Porphyromonas endodontalis reactivates latent Epstein-Barr virus

Aim To determine whether Porphyromonas endodontalis can reactivate latent Epstein-Barr virus (EBV). Methodology Results The concentrations of short-chain fatty acids (SCFAs) in P. endodontalis culture supernatants were determined using high-performance liquid chromatography. A promoter region of BamHI fragment Z leftward open reading frame 1 (BZLF-1), which is a transcription factor that controls the EBV lytic cycle, was cloned into luciferase expression vectors. Then, the luciferase assay was performed using P. endodontalis culture supernatants. Histone acetylation using Daudi cells treated with P. endodontalis culture supernatants was examined using Western blotting. BZLF-1 mRNA and BamHI fragment Z EB replication activator (ZEBRA) protein were also detected quantitatively using real-time polymerase chain reaction (PCR) and Western blotting.
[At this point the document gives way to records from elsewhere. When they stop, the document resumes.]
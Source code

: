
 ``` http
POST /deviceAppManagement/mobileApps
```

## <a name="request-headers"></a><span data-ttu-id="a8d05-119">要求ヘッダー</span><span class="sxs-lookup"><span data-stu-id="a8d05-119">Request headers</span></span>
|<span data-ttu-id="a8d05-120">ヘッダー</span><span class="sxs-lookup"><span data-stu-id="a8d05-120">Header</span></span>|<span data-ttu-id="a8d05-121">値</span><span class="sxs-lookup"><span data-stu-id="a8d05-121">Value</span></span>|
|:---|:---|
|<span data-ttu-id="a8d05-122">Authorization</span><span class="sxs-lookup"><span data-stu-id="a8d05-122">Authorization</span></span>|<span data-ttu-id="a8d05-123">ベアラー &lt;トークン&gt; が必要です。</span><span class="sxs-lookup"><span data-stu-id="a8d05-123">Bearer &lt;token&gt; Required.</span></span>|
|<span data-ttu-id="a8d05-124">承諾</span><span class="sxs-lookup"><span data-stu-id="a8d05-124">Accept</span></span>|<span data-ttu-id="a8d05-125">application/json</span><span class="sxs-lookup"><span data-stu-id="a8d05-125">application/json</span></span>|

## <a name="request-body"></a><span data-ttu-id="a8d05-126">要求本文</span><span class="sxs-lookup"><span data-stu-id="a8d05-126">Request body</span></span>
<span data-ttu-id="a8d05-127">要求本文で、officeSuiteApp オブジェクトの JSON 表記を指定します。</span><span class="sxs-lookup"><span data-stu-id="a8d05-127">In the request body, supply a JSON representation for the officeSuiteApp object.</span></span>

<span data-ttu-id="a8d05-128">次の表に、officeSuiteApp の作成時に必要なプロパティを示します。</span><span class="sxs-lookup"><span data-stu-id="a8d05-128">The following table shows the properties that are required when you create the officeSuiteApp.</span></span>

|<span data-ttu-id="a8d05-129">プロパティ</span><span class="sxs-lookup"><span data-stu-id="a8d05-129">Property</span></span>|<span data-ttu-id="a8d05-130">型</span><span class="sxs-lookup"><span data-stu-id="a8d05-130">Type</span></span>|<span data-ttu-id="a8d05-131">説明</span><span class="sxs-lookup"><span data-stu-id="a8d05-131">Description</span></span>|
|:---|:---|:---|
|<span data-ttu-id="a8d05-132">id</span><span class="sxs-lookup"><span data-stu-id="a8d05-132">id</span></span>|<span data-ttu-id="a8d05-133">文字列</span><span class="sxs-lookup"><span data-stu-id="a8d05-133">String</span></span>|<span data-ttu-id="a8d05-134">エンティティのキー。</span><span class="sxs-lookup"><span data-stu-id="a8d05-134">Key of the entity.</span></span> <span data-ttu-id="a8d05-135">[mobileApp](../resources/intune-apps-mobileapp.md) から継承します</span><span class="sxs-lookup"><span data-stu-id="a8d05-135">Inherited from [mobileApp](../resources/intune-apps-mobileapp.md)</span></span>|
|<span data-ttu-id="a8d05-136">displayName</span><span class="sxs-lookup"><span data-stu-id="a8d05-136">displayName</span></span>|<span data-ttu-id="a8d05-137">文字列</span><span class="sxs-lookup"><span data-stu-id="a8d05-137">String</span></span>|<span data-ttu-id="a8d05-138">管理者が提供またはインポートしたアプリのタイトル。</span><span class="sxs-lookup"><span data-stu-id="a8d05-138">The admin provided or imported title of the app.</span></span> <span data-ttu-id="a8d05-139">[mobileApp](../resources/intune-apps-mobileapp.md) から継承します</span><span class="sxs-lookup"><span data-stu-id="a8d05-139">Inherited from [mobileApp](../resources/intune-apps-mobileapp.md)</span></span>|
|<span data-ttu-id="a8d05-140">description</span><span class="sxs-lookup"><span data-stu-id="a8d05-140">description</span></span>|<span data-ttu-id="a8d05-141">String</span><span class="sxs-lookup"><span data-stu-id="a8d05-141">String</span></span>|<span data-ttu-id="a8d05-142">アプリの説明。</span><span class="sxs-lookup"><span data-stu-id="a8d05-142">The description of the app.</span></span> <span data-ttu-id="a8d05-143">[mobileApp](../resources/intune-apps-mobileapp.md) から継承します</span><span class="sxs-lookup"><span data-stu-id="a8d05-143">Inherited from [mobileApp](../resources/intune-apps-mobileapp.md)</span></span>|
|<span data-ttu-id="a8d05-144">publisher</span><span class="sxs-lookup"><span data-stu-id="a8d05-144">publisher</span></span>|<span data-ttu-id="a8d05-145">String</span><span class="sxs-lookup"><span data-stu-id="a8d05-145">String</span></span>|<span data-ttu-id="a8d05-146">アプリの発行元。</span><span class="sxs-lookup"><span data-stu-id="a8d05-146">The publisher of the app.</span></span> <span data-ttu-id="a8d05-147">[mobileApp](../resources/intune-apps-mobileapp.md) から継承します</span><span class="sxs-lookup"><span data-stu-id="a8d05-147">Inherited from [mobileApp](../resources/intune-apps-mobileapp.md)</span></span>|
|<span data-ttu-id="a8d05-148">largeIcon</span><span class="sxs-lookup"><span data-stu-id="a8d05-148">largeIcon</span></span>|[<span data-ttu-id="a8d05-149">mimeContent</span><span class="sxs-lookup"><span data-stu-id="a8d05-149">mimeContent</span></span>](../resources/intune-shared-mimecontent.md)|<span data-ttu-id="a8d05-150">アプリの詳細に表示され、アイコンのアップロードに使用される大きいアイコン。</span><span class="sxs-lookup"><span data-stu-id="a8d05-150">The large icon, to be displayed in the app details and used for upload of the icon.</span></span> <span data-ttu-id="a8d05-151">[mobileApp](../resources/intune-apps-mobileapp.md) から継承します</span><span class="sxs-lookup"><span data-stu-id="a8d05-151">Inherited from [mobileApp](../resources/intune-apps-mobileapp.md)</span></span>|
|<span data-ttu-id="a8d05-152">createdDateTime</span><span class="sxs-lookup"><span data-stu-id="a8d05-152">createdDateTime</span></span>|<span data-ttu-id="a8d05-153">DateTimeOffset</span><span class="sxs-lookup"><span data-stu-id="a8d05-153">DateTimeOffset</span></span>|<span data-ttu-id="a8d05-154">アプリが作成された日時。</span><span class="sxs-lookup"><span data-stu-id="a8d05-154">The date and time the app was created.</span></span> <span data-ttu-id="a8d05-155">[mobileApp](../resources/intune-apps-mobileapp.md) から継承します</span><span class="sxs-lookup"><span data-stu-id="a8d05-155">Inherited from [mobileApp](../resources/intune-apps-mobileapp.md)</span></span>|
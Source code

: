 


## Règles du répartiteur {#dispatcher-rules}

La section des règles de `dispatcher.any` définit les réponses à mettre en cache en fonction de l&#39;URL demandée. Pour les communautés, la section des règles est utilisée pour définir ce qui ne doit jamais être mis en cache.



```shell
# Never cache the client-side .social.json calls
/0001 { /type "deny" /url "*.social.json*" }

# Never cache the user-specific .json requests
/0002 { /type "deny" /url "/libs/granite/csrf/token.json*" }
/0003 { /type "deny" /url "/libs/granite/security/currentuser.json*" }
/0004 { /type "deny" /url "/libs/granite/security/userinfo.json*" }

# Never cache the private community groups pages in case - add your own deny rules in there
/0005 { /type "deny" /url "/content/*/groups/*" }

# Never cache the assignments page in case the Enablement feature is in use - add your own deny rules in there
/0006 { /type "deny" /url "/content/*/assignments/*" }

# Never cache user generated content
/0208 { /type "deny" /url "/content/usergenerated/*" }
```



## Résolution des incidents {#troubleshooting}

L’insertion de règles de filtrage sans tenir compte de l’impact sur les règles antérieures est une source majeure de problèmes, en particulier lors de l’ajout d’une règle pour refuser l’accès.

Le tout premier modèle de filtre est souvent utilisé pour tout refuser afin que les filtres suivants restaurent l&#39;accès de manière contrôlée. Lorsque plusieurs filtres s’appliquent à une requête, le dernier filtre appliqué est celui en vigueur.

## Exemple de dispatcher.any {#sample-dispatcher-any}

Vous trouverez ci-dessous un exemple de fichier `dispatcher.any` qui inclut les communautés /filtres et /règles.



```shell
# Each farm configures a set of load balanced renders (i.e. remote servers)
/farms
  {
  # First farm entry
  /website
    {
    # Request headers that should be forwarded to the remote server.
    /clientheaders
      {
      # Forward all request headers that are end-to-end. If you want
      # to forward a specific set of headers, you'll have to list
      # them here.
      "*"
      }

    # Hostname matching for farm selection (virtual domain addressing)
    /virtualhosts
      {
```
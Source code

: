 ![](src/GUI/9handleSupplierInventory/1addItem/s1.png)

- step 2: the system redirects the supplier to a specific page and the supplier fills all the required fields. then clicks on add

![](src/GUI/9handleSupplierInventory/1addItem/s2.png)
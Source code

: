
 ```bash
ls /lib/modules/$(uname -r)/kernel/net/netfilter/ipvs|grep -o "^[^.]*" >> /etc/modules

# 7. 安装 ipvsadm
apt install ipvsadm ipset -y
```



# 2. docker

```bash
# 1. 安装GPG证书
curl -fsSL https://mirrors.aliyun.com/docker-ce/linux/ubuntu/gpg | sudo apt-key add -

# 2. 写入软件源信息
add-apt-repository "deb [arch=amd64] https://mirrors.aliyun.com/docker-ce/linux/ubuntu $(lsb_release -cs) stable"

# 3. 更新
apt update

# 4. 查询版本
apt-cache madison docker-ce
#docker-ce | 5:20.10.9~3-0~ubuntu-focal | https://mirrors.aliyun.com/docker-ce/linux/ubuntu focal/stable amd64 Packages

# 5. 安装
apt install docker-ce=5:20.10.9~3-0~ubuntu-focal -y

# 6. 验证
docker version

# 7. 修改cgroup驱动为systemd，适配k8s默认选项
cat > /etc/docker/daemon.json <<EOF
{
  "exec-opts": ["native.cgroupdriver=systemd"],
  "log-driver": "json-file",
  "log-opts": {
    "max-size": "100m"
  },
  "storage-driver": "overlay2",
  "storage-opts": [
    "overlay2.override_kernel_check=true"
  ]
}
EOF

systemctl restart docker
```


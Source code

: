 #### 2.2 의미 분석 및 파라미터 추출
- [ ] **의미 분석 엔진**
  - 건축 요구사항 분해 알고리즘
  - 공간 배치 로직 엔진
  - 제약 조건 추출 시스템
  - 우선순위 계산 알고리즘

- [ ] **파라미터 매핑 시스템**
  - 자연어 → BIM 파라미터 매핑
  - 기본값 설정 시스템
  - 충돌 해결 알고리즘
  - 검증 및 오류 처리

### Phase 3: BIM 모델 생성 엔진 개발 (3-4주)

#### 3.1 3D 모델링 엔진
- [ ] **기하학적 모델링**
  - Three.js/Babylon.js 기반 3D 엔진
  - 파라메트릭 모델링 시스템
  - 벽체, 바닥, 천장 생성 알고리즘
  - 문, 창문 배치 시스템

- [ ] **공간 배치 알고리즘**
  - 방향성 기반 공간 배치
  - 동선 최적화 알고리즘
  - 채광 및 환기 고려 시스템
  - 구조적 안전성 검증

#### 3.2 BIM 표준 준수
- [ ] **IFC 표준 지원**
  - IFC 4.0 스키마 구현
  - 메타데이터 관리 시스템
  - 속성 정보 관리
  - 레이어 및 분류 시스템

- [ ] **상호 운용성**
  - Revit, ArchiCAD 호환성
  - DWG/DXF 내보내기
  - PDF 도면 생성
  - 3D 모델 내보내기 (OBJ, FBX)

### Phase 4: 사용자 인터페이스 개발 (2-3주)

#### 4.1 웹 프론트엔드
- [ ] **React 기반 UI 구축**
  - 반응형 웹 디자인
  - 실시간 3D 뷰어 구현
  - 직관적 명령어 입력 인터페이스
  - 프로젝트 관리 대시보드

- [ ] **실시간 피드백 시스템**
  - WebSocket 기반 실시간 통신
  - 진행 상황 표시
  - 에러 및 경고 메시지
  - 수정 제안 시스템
Surgically removed periapical granulomas were examined to detect P. endodontalis, EBV DNA, and BZLF-1 mRNA expression using quantitative real-time PCR. Statistical analysis using Steel tests was performed. The concentrations of n-butyric acid in P. endodontalis culture supernatants were significantly higher than those of other SCFAs (P = 0.0173). Using B-95-8-221 Luc cells treated with P. endodontalis culture supernatants, the luciferase assay demonstrated that P. endodontalis induced BZLF-1 expression. Hyperacetylation of histones was also observed with the culture supernatants. BZLF-1 mRNA and ZEBRA protein were expressed by Daudi cells in a dose-dependent manner after the treatment with P. endodontalis culture supernatants. P. endodontalis and BZLF-1 in periapical granulomas were also detected. The expression levels of BZLF-1 mRNA were similar to the numbers of P. endodontalis cells in each specimen. Conclusions n-butyric acid produced by P. endodontalis reactivated latent EBV.